Cognates and interlingual homographs are words that exist in multiple languages. Cognates, like “wolf” in Dutch and English, also carry the same meaning. Interlingual homographs do not: the word “angel” in English refers to a spiritual being, but in Dutch to the sting of a bee. The six experiments included in this thesis examined how these words are represented in the bilingual mental lexicon. Experiment 1 and 2 investigated the issue of task effects on the processing of cognates. Bilinguals often process cognates more quickly than single-language control words (like “carrot”, which exists in English but not Dutch). These experiments showed that the size of this cognate facilitation effect depends on the other types of stimuli included in the task. These task effects were most likely due to response competition, indicating that cognates are subject to processes of facilitation and inhibition both within the lexicon and at the level of decision making. Experiment 3 and 4 examined whether seeing a cognate or interlingual homograph in one’s native language affects subsequent processing in one’s second language. This method was used to determine whether non-identical cognates share a form representation.
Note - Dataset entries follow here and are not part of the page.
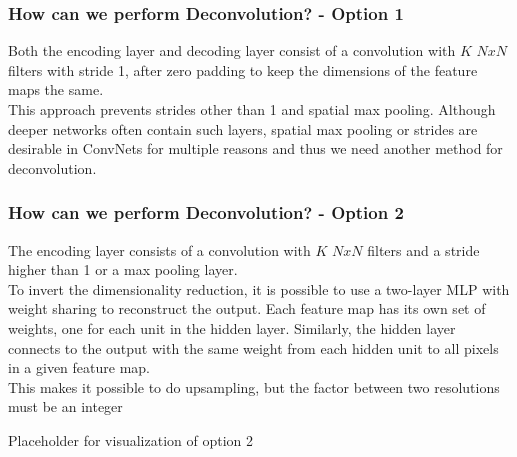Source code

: \documentclass{beamer}
\begin{document}
\begin{frame}
\frametitle{How can we perform Deconvolution? - Option 1}
Both the encoding layer and decoding layer consist of a convolution with $K$ $NxN$ filters with stride 1, after zero padding to keep the dimensions of the feature maps the same. \\ \vspace{4mm}
This approach prevents strides other than 1 and spatial max pooling. Although deeper networks often contain such layers, spatial max pooling or strides are desirable in ConvNets for multiple reasons and thus we need another method for deconvolution.

\end{frame}

\begin{frame}
\frametitle{How can we perform Deconvolution? - Option 2}

The encoding layer consists of a convolution with $K$ $NxN$ filters and a stride higher than 1 or a max pooling layer.
\\ \vspace{4mm}
To invert the dimensionality reduction, it is possible to use a two-layer MLP with weight sharing to reconstruct the output. Each feature map has its own set of weights, one for each unit in the hidden layer. Similarly, the hidden layer connects to the output with the same weight from each hidden unit to all pixels in a given feature map.
\\ \vspace{4mm}
This makes it possible to do upsampling, but the factor between two resolutions must be an integer



\end{frame}

\begin{frame}
Placeholder for visualization of option 2
\end{frame}
\end{document}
These experiments were inconclusive: they revealed no effect of cross-lingual long-term priming. Most likely this was because a lexical decision task was used to probe an effect that is largely semantic in nature. Given these caveats to using lexical decision tasks, two final experiments used a semantic relatedness task instead. Both experiments revealed evidence for an interlingual homograph inhibition effect but no cognate facilitation effect. Furthermore, the second experiment found evidence for a small effect of cross-lingual long-term priming. After comparing these findings to the monolingual literature on semantic ambiguity resolution, this thesis concludes that it is necessary to explore the viability of a distributed connectionist account of the bilingual mental lexicon.